ISO 27001: a management system
ISO 27001 is an international standard. It certifies that you operate an Information Security Management System (ISMS) covering policies, risk treatment, controls, and continuous improvement. An accredited auditor reviews the system every year, with a full recertification every three years.
It is recognised globally. European, UK, Asian, and African enterprises tend to ask for it first. Nigerian regulators recognise it under the NDPR/NDPA framework as evidence of organisational security maturity.
SOC 2: an attestation report
SOC 2 is not a certification, it is an attestation report issued by a licensed CPA firm. It evaluates your controls against five Trust Service Criteria: security, availability, processing integrity, confidentiality, and privacy. Most companies start with security only (this is called SOC 2 Type 1 or Type 2).
SOC 2 is the de facto US standard. North American enterprises, especially in SaaS, fintech, and healthcare, ask for it almost universally. The output is a detailed report, not a certificate.
When to choose ISO 27001
- Your customers are based in Europe, UK, Africa, or Asia.
- You operate in a regulated sector and need to show structured risk management.
- You are pursuing public sector contracts in Nigeria, the UK, or Europe.
- You want a single, externally validated framework you can hold for years.
When to choose SOC 2
- Your customers are SaaS, fintech, or US-based enterprises.
- You are selling B2B software that handles customer data.
- A specific deal is gated on a SOC 2 report.
- You want a detailed report buyers can examine, not just a certificate.
The real cost
For a Nigerian SME, expect a first-time ISO 27001 certification to run between ₦12M and ₦25M including readiness, internal preparation, and the accredited audit, and 9 to 14 months to achieve. SOC 2 Type 2 typically runs ₦15M to ₦30M and 6 to 12 months. These are not light commitments. Treat them as a one-year programme, not a quarterly project.

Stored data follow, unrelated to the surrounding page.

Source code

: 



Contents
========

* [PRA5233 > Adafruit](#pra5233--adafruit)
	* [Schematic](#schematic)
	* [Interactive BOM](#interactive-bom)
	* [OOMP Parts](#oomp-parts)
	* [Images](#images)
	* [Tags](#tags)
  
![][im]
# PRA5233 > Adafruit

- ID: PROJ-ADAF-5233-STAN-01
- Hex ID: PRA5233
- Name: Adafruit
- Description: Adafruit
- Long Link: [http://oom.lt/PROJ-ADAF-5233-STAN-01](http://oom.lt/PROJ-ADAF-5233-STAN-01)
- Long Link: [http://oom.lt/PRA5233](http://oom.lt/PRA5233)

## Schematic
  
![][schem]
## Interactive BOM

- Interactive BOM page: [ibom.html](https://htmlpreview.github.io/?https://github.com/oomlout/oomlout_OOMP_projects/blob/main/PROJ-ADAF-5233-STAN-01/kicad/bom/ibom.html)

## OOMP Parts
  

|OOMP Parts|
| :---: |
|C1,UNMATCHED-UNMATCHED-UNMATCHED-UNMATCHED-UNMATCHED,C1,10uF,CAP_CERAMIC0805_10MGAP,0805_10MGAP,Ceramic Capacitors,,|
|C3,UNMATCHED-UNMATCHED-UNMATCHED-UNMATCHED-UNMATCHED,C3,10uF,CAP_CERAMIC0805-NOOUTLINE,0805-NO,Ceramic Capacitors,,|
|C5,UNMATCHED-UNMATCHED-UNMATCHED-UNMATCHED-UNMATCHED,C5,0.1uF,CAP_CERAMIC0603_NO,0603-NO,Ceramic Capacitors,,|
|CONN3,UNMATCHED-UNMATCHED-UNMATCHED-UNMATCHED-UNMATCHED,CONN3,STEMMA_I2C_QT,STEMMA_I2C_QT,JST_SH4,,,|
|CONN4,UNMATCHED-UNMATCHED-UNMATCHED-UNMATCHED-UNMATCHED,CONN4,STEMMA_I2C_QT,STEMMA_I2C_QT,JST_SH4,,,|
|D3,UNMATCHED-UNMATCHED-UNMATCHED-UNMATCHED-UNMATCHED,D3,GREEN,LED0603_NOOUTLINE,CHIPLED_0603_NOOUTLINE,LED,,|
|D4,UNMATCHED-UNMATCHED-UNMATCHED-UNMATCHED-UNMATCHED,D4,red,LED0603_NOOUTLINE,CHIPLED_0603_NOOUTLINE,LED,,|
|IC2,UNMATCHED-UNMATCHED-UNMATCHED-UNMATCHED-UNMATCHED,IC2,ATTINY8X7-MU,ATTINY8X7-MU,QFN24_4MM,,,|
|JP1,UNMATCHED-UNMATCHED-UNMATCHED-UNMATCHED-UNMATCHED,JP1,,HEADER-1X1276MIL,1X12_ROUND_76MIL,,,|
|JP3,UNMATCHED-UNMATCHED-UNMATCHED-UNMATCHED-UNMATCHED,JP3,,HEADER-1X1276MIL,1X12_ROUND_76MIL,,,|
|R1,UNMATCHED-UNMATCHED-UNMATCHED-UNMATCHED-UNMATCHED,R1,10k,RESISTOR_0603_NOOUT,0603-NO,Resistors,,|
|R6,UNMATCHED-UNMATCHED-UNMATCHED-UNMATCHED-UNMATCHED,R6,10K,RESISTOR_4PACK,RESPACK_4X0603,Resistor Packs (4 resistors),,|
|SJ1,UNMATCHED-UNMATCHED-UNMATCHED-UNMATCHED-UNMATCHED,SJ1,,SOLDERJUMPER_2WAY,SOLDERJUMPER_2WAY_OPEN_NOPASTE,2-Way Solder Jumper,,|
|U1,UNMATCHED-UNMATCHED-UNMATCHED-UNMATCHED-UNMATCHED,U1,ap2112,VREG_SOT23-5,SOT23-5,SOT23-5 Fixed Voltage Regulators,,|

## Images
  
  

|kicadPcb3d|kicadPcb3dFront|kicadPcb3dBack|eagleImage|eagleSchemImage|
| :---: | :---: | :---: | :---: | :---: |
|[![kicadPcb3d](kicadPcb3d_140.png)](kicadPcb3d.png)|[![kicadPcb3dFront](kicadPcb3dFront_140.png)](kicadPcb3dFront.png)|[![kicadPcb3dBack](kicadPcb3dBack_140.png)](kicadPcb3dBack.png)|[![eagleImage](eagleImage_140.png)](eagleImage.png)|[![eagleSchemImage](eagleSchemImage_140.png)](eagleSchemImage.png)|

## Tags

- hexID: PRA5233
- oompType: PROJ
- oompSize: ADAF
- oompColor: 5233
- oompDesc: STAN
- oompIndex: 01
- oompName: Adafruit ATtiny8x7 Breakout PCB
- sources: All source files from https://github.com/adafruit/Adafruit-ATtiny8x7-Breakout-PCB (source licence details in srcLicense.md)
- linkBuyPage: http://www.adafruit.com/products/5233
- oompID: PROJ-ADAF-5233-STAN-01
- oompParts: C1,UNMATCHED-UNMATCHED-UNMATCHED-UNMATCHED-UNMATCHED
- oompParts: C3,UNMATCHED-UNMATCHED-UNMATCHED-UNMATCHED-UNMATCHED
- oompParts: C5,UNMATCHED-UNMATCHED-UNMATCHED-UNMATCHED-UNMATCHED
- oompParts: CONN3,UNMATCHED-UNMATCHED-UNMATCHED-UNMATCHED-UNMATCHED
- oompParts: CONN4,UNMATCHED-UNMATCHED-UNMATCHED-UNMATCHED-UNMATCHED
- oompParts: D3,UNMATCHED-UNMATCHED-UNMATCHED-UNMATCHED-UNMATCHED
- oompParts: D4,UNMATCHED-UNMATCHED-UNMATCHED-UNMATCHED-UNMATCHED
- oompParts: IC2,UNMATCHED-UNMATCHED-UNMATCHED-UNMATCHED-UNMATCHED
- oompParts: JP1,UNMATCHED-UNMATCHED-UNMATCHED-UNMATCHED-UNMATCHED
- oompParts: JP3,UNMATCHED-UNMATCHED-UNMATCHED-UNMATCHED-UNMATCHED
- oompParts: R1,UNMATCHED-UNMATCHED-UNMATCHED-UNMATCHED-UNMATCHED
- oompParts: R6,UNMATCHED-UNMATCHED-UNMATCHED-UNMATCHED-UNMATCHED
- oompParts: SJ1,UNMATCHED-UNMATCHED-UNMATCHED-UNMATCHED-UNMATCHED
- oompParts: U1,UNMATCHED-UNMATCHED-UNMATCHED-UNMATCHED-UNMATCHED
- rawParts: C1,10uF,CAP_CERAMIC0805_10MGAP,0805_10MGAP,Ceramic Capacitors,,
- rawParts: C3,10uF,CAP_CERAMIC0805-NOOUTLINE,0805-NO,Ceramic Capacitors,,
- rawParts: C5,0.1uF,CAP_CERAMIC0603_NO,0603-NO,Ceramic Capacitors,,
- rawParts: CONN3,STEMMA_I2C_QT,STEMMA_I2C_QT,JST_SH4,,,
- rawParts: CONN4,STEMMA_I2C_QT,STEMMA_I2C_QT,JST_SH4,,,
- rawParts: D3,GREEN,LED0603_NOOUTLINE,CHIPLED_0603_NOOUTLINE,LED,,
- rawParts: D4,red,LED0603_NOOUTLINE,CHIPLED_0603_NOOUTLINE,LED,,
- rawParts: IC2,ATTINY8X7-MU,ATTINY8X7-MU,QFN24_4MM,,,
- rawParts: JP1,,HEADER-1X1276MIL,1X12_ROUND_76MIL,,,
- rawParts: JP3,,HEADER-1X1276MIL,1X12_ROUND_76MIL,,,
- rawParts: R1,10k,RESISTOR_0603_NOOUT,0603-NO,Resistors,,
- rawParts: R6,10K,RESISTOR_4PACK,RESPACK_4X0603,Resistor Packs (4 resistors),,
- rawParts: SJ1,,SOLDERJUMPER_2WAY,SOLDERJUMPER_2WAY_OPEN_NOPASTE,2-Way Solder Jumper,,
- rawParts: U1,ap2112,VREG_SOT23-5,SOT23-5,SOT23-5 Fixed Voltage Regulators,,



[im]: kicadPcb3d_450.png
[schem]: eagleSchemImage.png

The lazy answer is usually wrong
When in doubt, businesses sometimes pursue both "to cover all bases." Do not. The overlap is real but the duplication of effort, documentation, and audit cost is significant. Pick the one that matches your customer base. If a single deal demands the other, run a targeted readiness project for that customer, not a full second certification. You can always add the other later when there is a clear pattern of demand.